What is needed => Every line of the records below that holds the word "begin" belongs in the answer.

──────────────────────────────

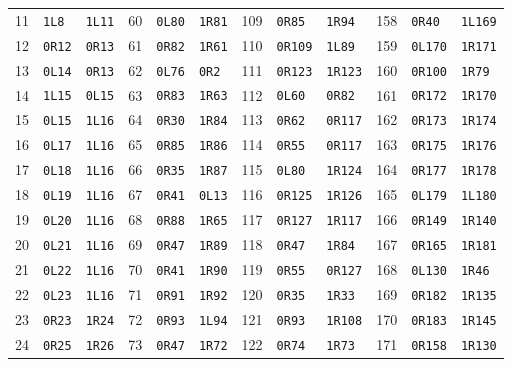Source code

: \begin{center}
\begin{tabular}{@{}rll@{\hspace{12pt}}rll@{\hspace{12pt}}rll@{\hspace{12pt}}rll@{}}
11 & \texttt{1L8} & \texttt{1L11} & 60 & \texttt{0L80} & \texttt{1R81} & 109 & \texttt{0R85} & \texttt{1R94} & 158 & \texttt{0R40} & \texttt{1L169}\\
12 & \texttt{0R12} & \texttt{0R13} & 61 & \texttt{0R82} & \texttt{1R61} & 110 & \texttt{0R109} & \texttt{1L89} & 159 & \texttt{0L170} & \texttt{1R171}\\
13 & \texttt{0L14} & \texttt{0R13} & 62 & \texttt{0L76} & \texttt{0R2} & 111 & \texttt{0R123} & \texttt{1R123} & 160 & \texttt{0R100} & \texttt{1R79}\\
14 & \texttt{1L15} & \texttt{0L15} & 63 & \texttt{0R83} & \texttt{1R63} & 112 & \texttt{0L60} & \texttt{0R82} & 161 & \texttt{0R172} & \texttt{1R170}\\
15 & \texttt{0L15} & \texttt{1L16} & 64 & \texttt{0R30} & \texttt{1R84} & 113 & \texttt{0R62} & \texttt{0R117} & 162 & \texttt{0R173} & \texttt{1R174}\\
16 & \texttt{0L17} & \texttt{1L16} & 65 & \texttt{0R85} & \texttt{1R86} & 114 & \texttt{0R55} & \texttt{0R117} & 163 & \texttt{0R175} & \texttt{1R176}\\
17 & \texttt{0L18} & \texttt{1L16} & 66 & \texttt{0R35} & \texttt{1R87} & 115 & \texttt{0L80} & \texttt{1R124} & 164 & \texttt{0R177} & \texttt{1R178}\\
18 & \texttt{0L19} & \texttt{1L16} & 67 & \texttt{0R41} & \texttt{0L13} & 116 & \texttt{0R125} & \texttt{1R126} & 165 & \texttt{0L179} & \texttt{1L180}\\
19 & \texttt{0L20} & \texttt{1L16} & 68 & \texttt{0R88} & \texttt{1R65} & 117 & \texttt{0R127} & \texttt{1R117} & 166 & \texttt{0R149} & \texttt{1R140}\\
20 & \texttt{0L21} & \texttt{1L16} & 69 & \texttt{0R47} & \texttt{1R89} & 118 & \texttt{0R47} & \texttt{1R84} & 167 & \texttt{0R165} & \texttt{1R181}\\
21 & \texttt{0L22} & \texttt{1L16} & 70 & \texttt{0R41} & \texttt{1R90} & 119 & \texttt{0R55} & \texttt{0R127} & 168 & \texttt{0L130} & \texttt{1R46}\\
22 & \texttt{0L23} & \texttt{1L16} & 71 & \texttt{0R91} & \texttt{1R92} & 120 & \texttt{0R35} & \texttt{1R33} & 169 & \texttt{0R182} & \texttt{1R135}\\
23 & \texttt{0R23} & \texttt{1R24} & 72 & \texttt{0R93} & \texttt{1L94} & 121 & \texttt{0R93} & \texttt{1R108} & 170 & \texttt{0R183} & \texttt{1R145}\\
24 & \texttt{0R25} & \texttt{1R26} & 73 & \texttt{0R47} & \texttt{1R72} & 122 & \texttt{0R74} & \texttt{1R73} & 171 & \texttt{0R158} & \texttt{1R130}\\

\end{tabular}
\end{center}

──────────────────────────────

Written reply =>
: \begin{center}
\begin{tabular}{@{}rll@{\hspace{12pt}}rll@{\hspace{12pt}}rll@{\hspace{12pt}}rll@{}}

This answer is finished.